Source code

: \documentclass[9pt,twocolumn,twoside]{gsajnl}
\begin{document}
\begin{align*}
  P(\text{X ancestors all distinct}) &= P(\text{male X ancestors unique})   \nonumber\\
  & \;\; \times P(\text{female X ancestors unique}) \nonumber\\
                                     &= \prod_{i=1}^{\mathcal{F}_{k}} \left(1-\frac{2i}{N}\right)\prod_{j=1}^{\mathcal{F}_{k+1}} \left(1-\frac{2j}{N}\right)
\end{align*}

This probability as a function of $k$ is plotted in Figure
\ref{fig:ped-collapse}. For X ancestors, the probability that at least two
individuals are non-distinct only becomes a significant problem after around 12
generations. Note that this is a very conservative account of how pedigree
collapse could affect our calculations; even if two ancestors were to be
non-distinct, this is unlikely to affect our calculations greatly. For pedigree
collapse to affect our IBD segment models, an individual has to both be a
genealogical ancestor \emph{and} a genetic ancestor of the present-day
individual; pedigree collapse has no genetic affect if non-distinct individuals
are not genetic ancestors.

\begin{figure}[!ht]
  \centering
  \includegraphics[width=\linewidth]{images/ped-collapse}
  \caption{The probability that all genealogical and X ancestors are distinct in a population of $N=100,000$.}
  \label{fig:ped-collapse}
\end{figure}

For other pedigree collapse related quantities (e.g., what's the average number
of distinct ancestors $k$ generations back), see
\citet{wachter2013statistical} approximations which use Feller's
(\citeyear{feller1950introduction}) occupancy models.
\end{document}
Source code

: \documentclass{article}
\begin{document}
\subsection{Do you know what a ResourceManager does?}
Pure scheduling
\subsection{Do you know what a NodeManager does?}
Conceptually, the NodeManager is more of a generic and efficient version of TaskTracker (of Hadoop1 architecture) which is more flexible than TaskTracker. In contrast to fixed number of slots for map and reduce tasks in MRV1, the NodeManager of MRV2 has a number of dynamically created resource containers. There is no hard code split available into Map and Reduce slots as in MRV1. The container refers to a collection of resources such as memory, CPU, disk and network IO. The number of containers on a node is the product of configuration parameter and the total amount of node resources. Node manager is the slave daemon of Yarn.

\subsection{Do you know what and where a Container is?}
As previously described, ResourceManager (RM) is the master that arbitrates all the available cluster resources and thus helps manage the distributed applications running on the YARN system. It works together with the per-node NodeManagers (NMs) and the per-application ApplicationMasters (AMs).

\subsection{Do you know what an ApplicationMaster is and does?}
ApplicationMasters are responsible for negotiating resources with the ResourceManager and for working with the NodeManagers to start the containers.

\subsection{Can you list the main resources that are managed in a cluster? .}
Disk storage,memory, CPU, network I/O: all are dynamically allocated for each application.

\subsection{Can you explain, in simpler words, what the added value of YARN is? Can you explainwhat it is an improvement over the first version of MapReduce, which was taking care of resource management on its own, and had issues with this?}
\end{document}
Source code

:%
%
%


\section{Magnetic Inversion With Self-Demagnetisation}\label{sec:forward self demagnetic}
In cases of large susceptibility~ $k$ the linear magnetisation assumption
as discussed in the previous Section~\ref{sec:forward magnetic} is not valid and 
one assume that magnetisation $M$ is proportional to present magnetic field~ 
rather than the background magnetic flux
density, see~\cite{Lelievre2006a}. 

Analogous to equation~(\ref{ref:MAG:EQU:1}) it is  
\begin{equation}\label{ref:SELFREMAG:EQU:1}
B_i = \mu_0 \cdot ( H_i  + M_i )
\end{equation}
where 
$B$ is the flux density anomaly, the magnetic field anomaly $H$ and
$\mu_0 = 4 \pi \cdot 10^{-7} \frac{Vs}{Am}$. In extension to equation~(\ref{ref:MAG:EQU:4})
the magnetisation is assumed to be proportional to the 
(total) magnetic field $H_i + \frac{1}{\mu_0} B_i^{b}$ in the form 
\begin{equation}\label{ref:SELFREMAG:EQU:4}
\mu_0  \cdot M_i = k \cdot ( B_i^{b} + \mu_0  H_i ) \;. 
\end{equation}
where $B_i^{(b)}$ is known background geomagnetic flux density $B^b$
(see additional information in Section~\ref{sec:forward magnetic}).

────────────────

- [Task instructions]: If a line in the records contains the word "that", copy it out.

- [Answer section]:
\ref{fig:ped-collapse}. For X ancestors, the probability that at least two
generations. Note that this is a very conservative account of how pedigree
  \caption{The probability that all genealogical and X ancestors are distinct in a population of $N=100,000$.}
As previously described, ResourceManager (RM) is the master that arbitrates all the available cluster resources and thus helps manage the distributed applications running on the YARN system. It works together with the per-node NodeManagers (NMs) and the per-application ApplicationMasters (AMs).
\subsection{Can you list the main resources that are managed in a cluster? .}
one assume that magnetisation $M$ is proportional to present magnetic field~ 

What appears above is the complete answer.